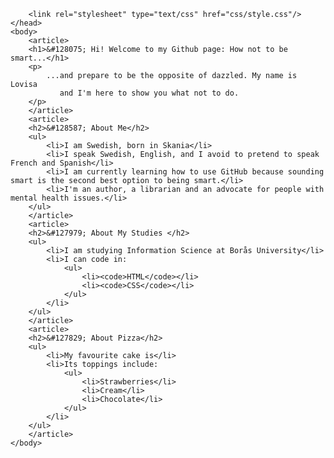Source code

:<?xml version="1.0" encoding="UTF-8"?>
<!DOCTYPE html>
<html xmlns="http://www.w3.org/1999/xhtml">
    <head>
        
        <link rel="stylesheet" type="text/css" href="css/style.css"/>
    </head>
    <body>
        <article>
        <h1>&#128075; Hi! Welcome to my Github page: How not to be smart...</h1>
        <p>
            ...and prepare to be the opposite of dazzled. My name is Lovisa
               and I'm here to show you what not to do. 
        </p>
        </article>
        <article>
        <h2>&#128587; About Me</h2>
        <ul>
            <li>I am Swedish, born in Skania</li>
            <li>I speak Swedish, English, and I avoid to pretend to speak French and Spanish</li>
            <li>I am currently learning how to use GitHub because sounding smart is the second best option to being smart.</li>
            <li>I'm an author, a librarian and an advocate for people with mental health issues.</li>
        </ul>
        </article>
        <article>
        <h2>&#127979; About My Studies </h2>
        <ul>
            <li>I am studying Information Science at Borås University</li>
            <li>I can code in:
                <ul>
                    <li><code>HTML</code></li>
                    <li><code>CSS</code></li>
                </ul>
            </li>
        </ul>
        </article>
        <article>
        <h2>&#127829; About Pizza</h2>
        <ul>
            <li>My favourite cake is</li>
            <li>Its toppings include:
                <ul>
                    <li>Strawberries</li>
                    <li>Cream</li>
                    <li>Chocolate</li>
                </ul>
            </li>
        </ul>
        </article>
    </body>
</html>
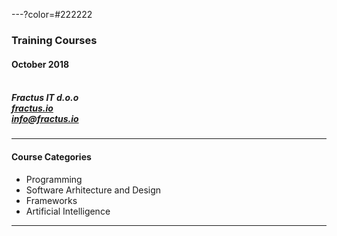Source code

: ---?color=#222222

### Training Courses <br>
#### October 2018<br><br>
##### Fractus IT d.o.o<br>[fractus.io](https://fractus.io)<br>[info@fractus.io](mailto:info@fractus.io)<br>

---

#### Course Categories<br>
- Programming
- Software Arhitecture and Design 
- Frameworks 
- Artificial Intelligence
    
---
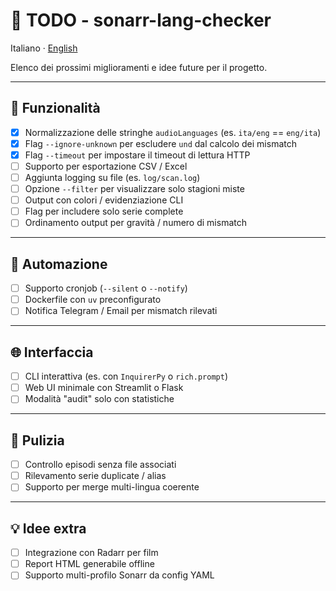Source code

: # 📝 TODO - sonarr-lang-checker

Italiano · [English](TODO.en.md)

Elenco dei prossimi miglioramenti e idee future per il progetto.

---

## 🔧 Funzionalità

- [x] Normalizzazione delle stringhe `audioLanguages` (es. `ita/eng` == `eng/ita`)
- [x] Flag `--ignore-unknown` per escludere `und` dal calcolo dei mismatch
- [x] Flag `--timeout` per impostare il timeout di lettura HTTP
- [ ] Supporto per esportazione CSV / Excel
- [ ] Aggiunta logging su file (es. `log/scan.log`)
- [ ] Opzione `--filter` per visualizzare solo stagioni miste
- [ ] Output con colori / evidenziazione CLI
- [ ] Flag per includere solo serie complete
- [ ] Ordinamento output per gravità / numero di mismatch

---

## 🤖 Automazione

- [ ] Supporto cronjob (`--silent` o `--notify`)
- [ ] Dockerfile con `uv` preconfigurato
- [ ] Notifica Telegram / Email per mismatch rilevati

---

## 🌐 Interfaccia

- [ ] CLI interattiva (es. con `InquirerPy` o `rich.prompt`)
- [ ] Web UI minimale con Streamlit o Flask
- [ ] Modalità "audit" solo con statistiche

---

## 🧹 Pulizia

- [ ] Controllo episodi senza file associati
- [ ] Rilevamento serie duplicate / alias
- [ ] Supporto per merge multi-lingua coerente

---

## 💡 Idee extra

- [ ] Integrazione con Radarr per film
- [ ] Report HTML generabile offline
- [ ] Supporto multi-profilo Sonarr da config YAML
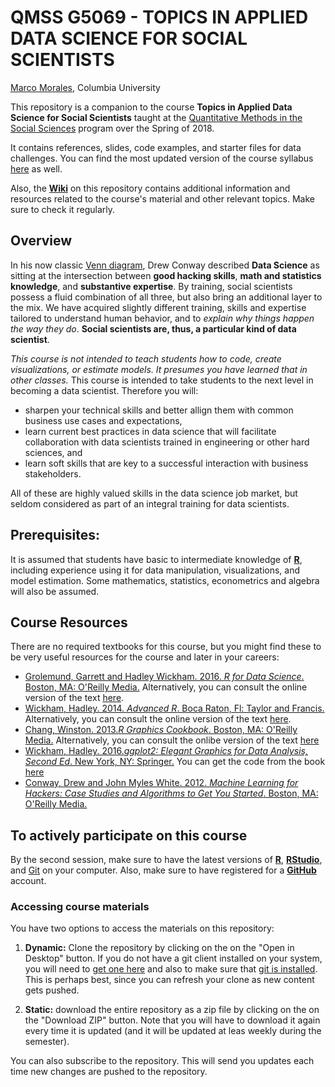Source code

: 

# QMSS G5069 -  TOPICS IN APPLIED DATA SCIENCE FOR SOCIAL SCIENTISTS

[Marco Morales](mailto:mam2519@columbia.edu), Columbia University

This repository is a companion to the course __Topics in Applied Data
Science for Social Scientists__ taught at the
[Quantitative Methods in the Social Sciences](http://qmss.columbia.edu/)
program over the Spring of 2018.

It contains references, slides, code examples, and starter files for
data challenges. You can find the most updated version of the course 
syllabus [here](https://github.com/marco-morales/QMSS-GR5069_Spring2018/GR5069_Spring2018.pdf) 
as well. 

Also, the [__Wiki__](https://github.com/marco-morales/QMSS-GR5069_Spring2018/wiki) on this
repository contains additional information and resources related to
the course's material and other relevant topics. Make sure to check it
regularly. 


## Overview

In his now classic [Venn diagram](http://drewconway.com/zia/2013/3/26/the-data-science-venn-diagram), Drew Conway described **Data Science** as sitting at
the intersection between **good hacking skills**, **math
  and statistics knowledge**, and **substantive expertise**. By
training, social scientists possess a fluid combination of all three,
but also bring an additional layer to the mix. We have acquired
slightly different training, skills and expertise tailored to
understand human behavior, and to _explain why things happen
the way they do_. __Social scientists are, thus, a
particular kind of data scientist__.


*This course is not intended to teach students how to code, create
  visualizations, or estimate models. It presumes you have learned
  that in other classes.* This course is intended to take students to the
  next level in becoming a data scientist. Therefore you will:
* sharpen your technical skills and better allign them with common
  business use cases and expectations,  
* learn current best practices in data science that will
  facilitate collaboration with data scientists trained in engineering
  or other hard sciences, and
* learn soft skills that are key to a successful interaction with
  business stakeholders.

All of these are highly valued skills in the data science job market,
but seldom considered as part of an integral training for data
scientists.

## Prerequisites:

It is assumed that students have basic to intermediate knowledge of [**R**](https://www.r-project.org/),
including experience using it for data manipulation, visualizations,
and model estimation. Some mathematics, statistics, econometrics and
algebra will also be assumed.


## Course Resources

There are no required textbooks for this course, but you might find
these to be very useful resources for the course and later in your
careers:

* [Grolemund, Garrett and Hadley Wickham. 2016. _R for Data Science_. Boston, MA: O'Reilly Media.](http://shop.oreilly.com/product/0636920034407.do) Alternatively, you can consult the online version of the text [here](http://r4ds.had.co.nz/).
* [Wickham, Hadley. 2014. _Advanced R_. Boca Raton, Fl: Taylor and Francis.](https://www.crcpress.com/Advanced-R/Wickham/p/book/9781466586963) Alternatively, you can consult the online version of the text [here](http://adv-r.had.co.nz/).
* [Chang, Winston. 2013._R Graphics Cookbook_. Boston, MA: O'Reilly Media.](http://shop.oreilly.com/product/0636920023135.do) Alternatively, you can consult the onlibe version of the text [here](http://www.cookbook-r.com/Graphs/)
* [Wickham, Hadley. 2016._ggplot2: Elegant Graphics for Data Analysis, Second Ed_. New York, NY: Springer.](http://www.springer.com/us/book/9780387981413) You can get the code from the book [here](http://ggplot2.org/book/)
* [Conway, Drew and John Myles White. 2012. _Machine Learning for Hackers: Case Studies and Algorithms to Get You Started_. Boston, MA: O'Reilly Media.](http://shop.oreilly.com/product/0636920018483.do)


## To actively participate on this course

By the second session, make sure to have the latest versions of
[__R__](https://www.r-project.org/), [__RStudio__](https://www.rstudio.com/), and
[Git](https://git-scm.com/) on your computer. Also, make sure to have registered 
for a [__GitHub__](https://github.com) account.


### Accessing course materials

You have two options to access the materials on this repository:

1. **Dynamic:** Clone the repository by clicking on the on the  "Open
    in Desktop" button.  If you do not have a git
    client installed on your system, you will need to
    [get one here](https://git-scm.com/download/gui) and also to make
    sure that [git is installed](https://git-scm.com/downloads).  This
    is perhaps best, since you can refresh your clone as new content gets
    pushed.
	
3. **Static:** download the entire repository as a zip file  by
    clicking on the on the  "Download ZIP" button. Note that
    you will have to download it again every time it is updated (and
    it will be updated at leas weekly during the semester). 
	
You can also subscribe to the repository. This will send you updates
each time new changes are pushed to the repository.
--- --- ---
■ Task item: Please copy every line from the entries that includes the word "updated".

■ Task result:
data challenges. You can find the most updated version of the course 
    you will have to download it again every time it is updated (and
    it will be updated at leas weekly during the semester). 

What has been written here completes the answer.